Eternity, in Google Limbo

Definition of in limbo
1: in a forgotten or ignored place, state or situation
2:  in an uncertain or undecided state or condition

In a series of posts (starting way back here) I’ve related how I’ve tried to get Google to index my photography site, including this blog and an image gallery on SmugMug. It’s been a long slog, with some successes and some reversals. But hope of a total victory has ebbed.

In a previous post I detailed how I finally got Google read and parse my sitemaps, and hoped those hundreds of URLs for photo pages would eventually get crawled and indexed. But for the most part, this hasn’t happened; those URLs are forever trapped in some sort of Google limbo, neither blessed nor condemned – just ignored. For 6 months.

At this time, I have 258 pages indexed according to Google Search Console, which is an all-time high; but the great majority (227) of those are blog posts and related URLs. The Sitemap section of GSC shows the “gallery” map successfully parsed, and 645 URLs found; but only 21 – seemingly chosen at random – have been indexed. The remaining 621 are “Excluded”, and this is where it gets interesting.

Of those 621, 3 are “Crawled – currently not indexed”. That’s Google saying “no thanks”, they’ve been looked at and not found to contain enough of what Google sees as value.

Another 19 are “Duplicate, submitted URL not selected as canonical”. These pages are just like any others in the gallery, there’s nothing unusual about them; so I’d say this categorization is just an error on Google’s part, and there’s no obvious way to find out why it happens.

The other 602 are still listed as “Discovered – currently not indexed”. That means they’ve not been crawled by Google – and it’s looking like they never will be, unless I do something. But what?
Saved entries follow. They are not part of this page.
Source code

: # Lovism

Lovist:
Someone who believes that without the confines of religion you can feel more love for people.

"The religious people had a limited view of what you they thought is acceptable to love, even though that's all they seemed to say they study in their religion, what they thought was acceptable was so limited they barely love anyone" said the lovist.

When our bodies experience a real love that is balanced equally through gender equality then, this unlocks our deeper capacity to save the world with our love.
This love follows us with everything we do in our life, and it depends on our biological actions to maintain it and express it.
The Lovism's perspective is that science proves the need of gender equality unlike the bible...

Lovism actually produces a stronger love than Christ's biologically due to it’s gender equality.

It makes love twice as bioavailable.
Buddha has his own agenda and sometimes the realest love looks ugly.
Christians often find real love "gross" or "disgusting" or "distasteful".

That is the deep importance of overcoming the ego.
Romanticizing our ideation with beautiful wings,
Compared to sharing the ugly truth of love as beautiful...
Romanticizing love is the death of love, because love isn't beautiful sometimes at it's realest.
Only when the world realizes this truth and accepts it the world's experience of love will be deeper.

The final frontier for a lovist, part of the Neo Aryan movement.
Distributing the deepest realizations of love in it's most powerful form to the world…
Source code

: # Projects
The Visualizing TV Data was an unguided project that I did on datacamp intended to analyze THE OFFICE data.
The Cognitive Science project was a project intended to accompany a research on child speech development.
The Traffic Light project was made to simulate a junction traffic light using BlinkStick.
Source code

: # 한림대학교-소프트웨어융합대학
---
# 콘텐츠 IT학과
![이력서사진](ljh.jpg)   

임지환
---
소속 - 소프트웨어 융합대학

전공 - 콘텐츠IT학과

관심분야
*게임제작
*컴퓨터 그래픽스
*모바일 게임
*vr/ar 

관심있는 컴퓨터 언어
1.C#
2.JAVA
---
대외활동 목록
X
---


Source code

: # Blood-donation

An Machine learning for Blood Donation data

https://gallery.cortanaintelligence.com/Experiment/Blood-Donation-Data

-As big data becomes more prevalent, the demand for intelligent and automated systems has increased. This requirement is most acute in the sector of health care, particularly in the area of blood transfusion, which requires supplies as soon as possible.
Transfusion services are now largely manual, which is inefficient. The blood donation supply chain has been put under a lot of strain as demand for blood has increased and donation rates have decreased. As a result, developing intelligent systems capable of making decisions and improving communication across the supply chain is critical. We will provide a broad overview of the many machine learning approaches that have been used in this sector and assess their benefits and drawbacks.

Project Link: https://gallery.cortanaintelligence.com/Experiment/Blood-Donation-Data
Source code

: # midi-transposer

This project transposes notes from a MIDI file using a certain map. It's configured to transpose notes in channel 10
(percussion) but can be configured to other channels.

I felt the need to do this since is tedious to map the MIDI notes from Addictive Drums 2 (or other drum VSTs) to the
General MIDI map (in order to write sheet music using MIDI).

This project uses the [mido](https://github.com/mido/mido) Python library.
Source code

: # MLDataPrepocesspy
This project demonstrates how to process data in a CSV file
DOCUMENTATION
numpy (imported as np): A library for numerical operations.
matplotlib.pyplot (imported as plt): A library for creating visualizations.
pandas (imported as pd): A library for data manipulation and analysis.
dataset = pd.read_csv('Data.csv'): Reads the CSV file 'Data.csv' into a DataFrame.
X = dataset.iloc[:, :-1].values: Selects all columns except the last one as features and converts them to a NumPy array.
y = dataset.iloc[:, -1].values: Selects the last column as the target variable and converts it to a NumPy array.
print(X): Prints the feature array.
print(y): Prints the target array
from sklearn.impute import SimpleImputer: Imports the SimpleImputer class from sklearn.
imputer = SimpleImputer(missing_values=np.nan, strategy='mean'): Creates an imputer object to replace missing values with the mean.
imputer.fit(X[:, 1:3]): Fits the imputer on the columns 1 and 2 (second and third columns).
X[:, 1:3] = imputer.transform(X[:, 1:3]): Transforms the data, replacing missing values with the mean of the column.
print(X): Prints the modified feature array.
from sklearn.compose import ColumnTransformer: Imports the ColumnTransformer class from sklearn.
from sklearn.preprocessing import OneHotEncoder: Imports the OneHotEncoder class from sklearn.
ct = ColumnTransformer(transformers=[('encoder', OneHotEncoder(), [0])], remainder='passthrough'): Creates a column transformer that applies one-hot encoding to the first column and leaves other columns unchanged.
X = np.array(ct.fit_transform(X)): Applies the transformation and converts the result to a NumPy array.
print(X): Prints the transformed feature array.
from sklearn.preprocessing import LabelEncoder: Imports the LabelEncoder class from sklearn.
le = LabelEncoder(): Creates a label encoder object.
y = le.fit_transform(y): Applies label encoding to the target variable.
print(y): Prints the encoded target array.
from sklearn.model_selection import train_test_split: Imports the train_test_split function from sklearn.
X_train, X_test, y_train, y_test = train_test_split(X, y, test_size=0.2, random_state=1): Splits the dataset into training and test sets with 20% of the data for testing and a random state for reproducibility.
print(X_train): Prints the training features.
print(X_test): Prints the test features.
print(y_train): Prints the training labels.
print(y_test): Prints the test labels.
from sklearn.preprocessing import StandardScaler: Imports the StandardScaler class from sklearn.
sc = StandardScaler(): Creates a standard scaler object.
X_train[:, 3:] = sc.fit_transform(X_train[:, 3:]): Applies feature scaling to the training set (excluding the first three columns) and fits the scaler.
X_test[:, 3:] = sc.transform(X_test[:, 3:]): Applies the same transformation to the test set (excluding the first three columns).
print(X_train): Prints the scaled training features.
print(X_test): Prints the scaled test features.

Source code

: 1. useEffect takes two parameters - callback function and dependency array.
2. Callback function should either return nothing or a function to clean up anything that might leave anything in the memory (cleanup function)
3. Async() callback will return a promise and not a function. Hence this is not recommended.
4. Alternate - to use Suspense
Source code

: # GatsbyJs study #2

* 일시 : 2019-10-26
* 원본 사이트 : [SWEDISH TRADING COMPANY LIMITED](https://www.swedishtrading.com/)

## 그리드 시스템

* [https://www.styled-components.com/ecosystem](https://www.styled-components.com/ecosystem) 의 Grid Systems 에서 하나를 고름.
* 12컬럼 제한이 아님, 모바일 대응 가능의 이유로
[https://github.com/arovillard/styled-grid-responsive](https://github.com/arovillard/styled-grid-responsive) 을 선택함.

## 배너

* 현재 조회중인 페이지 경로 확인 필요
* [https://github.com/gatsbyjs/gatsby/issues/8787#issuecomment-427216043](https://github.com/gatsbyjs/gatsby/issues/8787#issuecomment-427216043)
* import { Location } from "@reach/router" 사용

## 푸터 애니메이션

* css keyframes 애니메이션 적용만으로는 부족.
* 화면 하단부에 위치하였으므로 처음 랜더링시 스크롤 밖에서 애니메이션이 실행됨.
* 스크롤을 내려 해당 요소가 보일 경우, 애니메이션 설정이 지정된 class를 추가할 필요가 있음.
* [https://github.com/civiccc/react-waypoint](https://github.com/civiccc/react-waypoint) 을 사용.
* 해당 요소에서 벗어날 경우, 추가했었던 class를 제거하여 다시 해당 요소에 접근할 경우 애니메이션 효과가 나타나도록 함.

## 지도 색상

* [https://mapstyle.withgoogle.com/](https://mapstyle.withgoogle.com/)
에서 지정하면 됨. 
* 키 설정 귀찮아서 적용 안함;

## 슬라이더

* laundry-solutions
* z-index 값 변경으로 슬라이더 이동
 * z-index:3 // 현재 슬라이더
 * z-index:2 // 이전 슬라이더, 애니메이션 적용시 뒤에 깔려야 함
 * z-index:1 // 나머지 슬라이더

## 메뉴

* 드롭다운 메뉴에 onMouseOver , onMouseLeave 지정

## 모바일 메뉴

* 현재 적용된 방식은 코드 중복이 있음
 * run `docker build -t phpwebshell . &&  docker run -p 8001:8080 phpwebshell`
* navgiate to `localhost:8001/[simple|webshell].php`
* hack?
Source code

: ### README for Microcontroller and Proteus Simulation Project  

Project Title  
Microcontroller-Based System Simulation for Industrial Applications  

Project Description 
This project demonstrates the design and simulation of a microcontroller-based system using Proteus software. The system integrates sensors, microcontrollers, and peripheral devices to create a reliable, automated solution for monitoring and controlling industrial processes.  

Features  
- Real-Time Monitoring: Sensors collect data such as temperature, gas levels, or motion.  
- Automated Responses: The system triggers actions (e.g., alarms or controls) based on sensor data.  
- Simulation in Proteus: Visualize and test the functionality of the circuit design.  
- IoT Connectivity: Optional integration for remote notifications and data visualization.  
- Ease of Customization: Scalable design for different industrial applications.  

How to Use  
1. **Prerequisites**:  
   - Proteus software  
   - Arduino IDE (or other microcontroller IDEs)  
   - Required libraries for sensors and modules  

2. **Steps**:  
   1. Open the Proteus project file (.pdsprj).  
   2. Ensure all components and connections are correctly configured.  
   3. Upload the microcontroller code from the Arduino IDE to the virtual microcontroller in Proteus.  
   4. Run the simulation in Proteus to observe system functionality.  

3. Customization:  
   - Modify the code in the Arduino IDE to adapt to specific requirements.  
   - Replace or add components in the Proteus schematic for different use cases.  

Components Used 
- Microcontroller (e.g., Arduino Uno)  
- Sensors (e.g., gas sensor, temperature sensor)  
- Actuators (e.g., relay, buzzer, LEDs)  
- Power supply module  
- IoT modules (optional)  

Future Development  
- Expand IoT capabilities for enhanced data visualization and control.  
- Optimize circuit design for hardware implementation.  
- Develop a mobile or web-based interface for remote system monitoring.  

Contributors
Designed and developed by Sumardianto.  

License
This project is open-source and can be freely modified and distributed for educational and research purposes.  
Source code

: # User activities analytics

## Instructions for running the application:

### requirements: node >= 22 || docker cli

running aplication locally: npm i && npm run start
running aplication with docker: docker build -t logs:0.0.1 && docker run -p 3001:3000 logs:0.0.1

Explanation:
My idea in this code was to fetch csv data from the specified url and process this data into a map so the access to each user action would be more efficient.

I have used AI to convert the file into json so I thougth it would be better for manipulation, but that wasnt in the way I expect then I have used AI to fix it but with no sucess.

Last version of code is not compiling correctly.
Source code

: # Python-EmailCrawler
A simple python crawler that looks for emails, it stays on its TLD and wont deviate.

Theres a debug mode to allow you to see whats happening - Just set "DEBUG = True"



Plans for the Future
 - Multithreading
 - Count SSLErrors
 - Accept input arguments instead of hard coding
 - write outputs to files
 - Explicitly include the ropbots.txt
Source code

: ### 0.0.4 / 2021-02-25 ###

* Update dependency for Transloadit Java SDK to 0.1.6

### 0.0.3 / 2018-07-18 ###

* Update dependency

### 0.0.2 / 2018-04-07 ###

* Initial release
I posted this question on Google’s “Search Console Community” and was told that “…Google wanted to crawl the URL but this was expected to overload the site; therefore Google rescheduled the crawl.”   That’s obviously not the case here because SmugMug has plenty of server capacity. I think what’s really going on is that Google just doesn’t doesn’t like “photo gallery” sites, sees them as not worthy of indexing, and when it detects one it just crawls a few randomly selected pages and leaves the rest in… perpetual limbo.

There may not be a way to win at this game. A critical weakness of Google is that its idea of a site’s “value” is based only on text, not images; it does me no good to have the best photos of Minneapolis on the web, if Google sees nothing but a bit of alt text with the word “Minneapolis” in it. And I can’t pad the description of every photograph out to the length of a Wikipedia entry.

Obviously sitemaps haven’t been the charm I was hoping for. Next, I’m going to try submitting some photo and gallery pages manually and see if that moves the needle.